第24章 凄凄复凄凄,嫁娶不须啼(4)(2/2)
暗渊将手里的几棵枇杷核抛起来又接住,漫不经心道:“他挺喜欢你的。”
宗爱警觉道:“你管他喜不喜欢我呢!”
暗渊道:“我管得了你吗?我就是想说,阮前辈功夫了得,医术精湛,你若真跟他投缘,也不错。”
“我说怎么耳朵一直热呢!原来有人一直惦记着老朽呢?”阮管中气十足的声音及时打断了暗渊的话。他走进院子,看到夜魅怀里满满一兜枇杷,顺手拿了两个,边吃边调笑道,“小姑娘动作挺快,这么多,能做好几罐枇杷露了。”
阮管跟这几个人都熟了,夜魅又惯不讲长幼尊卑这些繁文缛节的,见他拿了自己的枇杷,瞪了他一眼,“哎,吃人嘴软,拿人手短,你既吃了本姑娘的枇杷,可得出力给本姑娘做好这枇杷露,不然我把你胡子一根根纠下来。”

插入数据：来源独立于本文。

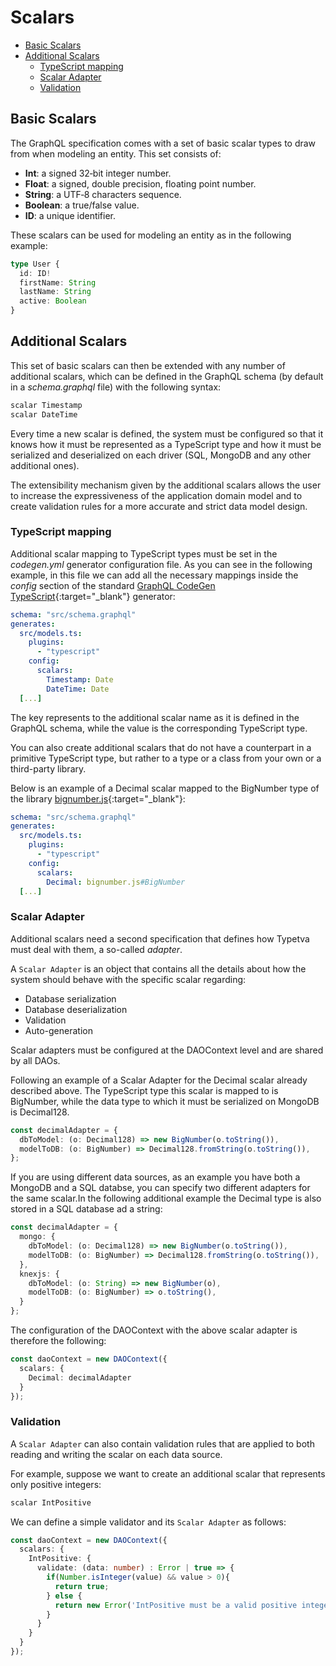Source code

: # Scalars

- [Basic Scalars](#basic-scalars) 
- [Additional Scalars](#additional-scalars) 
  - [TypeScript mapping](#typescript-mapping) 
  - [Scalar Adapter](#scalar-adapter) 
  - [Validation](#validation) 

## Basic Scalars

The GraphQL specification comes with a set of basic scalar types to draw from when modeling an entity. This set consists of:
- **Int**: a signed 32‐bit integer number.
- **Float**: a signed, double precision, floating point number.
- **String**: a UTF‐8 characters sequence.
- **Boolean**: a true/false value.
- **ID**: a unique identifier.

These scalars can be used for modeling an entity as in the following example:
```typescript
type User {
  id: ID!
  firstName: String
  lastName: String
  active: Boolean
}
```

## Additional Scalars

This set of basic scalars can then be extended with any number of additional scalars, which can be defined in the GraphQL schema (by default in a *schema.graphql* file) with the following syntax:

```typescript
scalar Timestamp
scalar DateTime
```

Every time a new scalar is defined, the system must be configured so that it knows how it must be represented as a TypeScript type and how it must be serialized and deserialized on each driver (SQL, MongoDB and any other additional ones).

The extensibility mechanism given by the additional scalars allows the user to increase the expressiveness of the application domain model and to create validation rules for a more accurate and strict data model design.

### TypeScript mapping

Additional scalar mapping to TypeScript types must be set in the *codegen.yml* generator configuration file. As you can see in the following example, in this file we can add all the necessary mappings inside the *config* section of the standard [GraphQL CodeGen TypeScript](https://www.graphql-code-generator.com/plugins/typescript){:target="_blank"} generator:

```yaml
schema: "src/schema.graphql"
generates:
  src/models.ts:
    plugins:
      - "typescript"
    config:
      scalars:
        Timestamp: Date
        DateTime: Date
  [...]
```
The key represents to the additional scalar name as it is defined in the GraphQL schema, while the value is the corresponding TypeScript type.

You can also create additional scalars that do not have a counterpart in a primitive TypeScript type, but rather to a type or a class from your own or a third-party library.

Below is an example of a Decimal scalar mapped to the BigNumber type of the library [bignumber.js](https://mikemcl.github.io/bignumber.js/){:target="_blank"}:

```yaml
schema: "src/schema.graphql"
generates:
  src/models.ts:
    plugins:
      - "typescript"
    config:
      scalars:
        Decimal: bignumber.js#BigNumber
  [...]
```

### Scalar Adapter

Additional scalars need a second specification that defines how Typetva must deal with them, a so-called *adapter*.

A ``Scalar Adapter`` is an object that contains all the details about how the system should behave with the specific scalar regarding:
- Database serialization
- Database deserialization
- Validation
- Auto-generation

Scalar adapters must be configured at the DAOContext level and are shared by all DAOs.

Following an example of a Scalar Adapter for the Decimal scalar already described above. The TypeScript type this scalar is mapped to is BigNumber, while the data type to which it must be serialized on MongoDB is Decimal128.

```typescript
const decimalAdapter = {
  dbToModel: (o: Decimal128) => new BigNumber(o.toString()),
  modelToDB: (o: BigNumber) => Decimal128.fromString(o.toString()),
};
```

If you are using different data sources, as an example you have both a MongoDB and a SQL databse, you can specify two different adapters for the same scalar.In the following additional example the Decimal type is also stored in a SQL database ad a string:
```typescript
const decimalAdapter = {
  mongo: {
    dbToModel: (o: Decimal128) => new BigNumber(o.toString()),
    modelToDB: (o: BigNumber) => Decimal128.fromString(o.toString()),
  },
  knexjs: {
    dbToModel: (o: String) => new BigNumber(o),
    modelToDB: (o: BigNumber) => o.toString(),
  }
};
```
The configuration of the DAOContext with the above scalar adapter is therefore the following:

```typescript
const daoContext = new DAOContext({
  scalars: {
    Decimal: decimalAdapter
  }
});
```

### Validation

A `Scalar Adapter` can also contain validation rules that are applied to both reading and writing the scalar on each data source.

For example, suppose we want to create an additional scalar that represents only positive integers:

```typescript
scalar IntPositive
```

We can define a simple validator and its `Scalar Adapter` as follows:

```typescript
const daoContext = new DAOContext({
  scalars: {
    IntPositive: {
      validate: (data: number) : Error | true => {
        if(Number.isInteger(value) && value > 0){
          return true;
        } else {
          return new Error('IntPositive must be a valid positive integer number.');
        }
      }
    }
  }
});
```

阮管一脸被震慑的模样,摸着自己花白的胡子退后半步,打趣道:“小姑娘这么凶,怎么嫁的出去哦!要我帮忙做也成,那你好歹先把枇杷洗了,剥了皮,把肉分出来去。”
“哼,嫁不嫁的出去,都不劳您老人家费心。”夜魅回了这一句,便兜着枇杷转身进了屋。“宗爱,快来帮我抠枇杷。”
宗爱闻言跟了进去,暗渊对坐下来的阮管道:“陛下的病如何了?”这几日阮管都在给拓跋嗣看病,吃住都在皇帝所在的主院里。
阮管道:“哀莫大于心死,他能撑到如今,也算不易了。”阮管轻轻叹了一口气,这一声叹息很长,仿佛要把他一生的无奈都放在这一声长叹里化出来。“他们这些高高在上的人啊!总先是看不开,后又看得太开。可错过了,就是错过了,这样折腾,有什么意思呢!”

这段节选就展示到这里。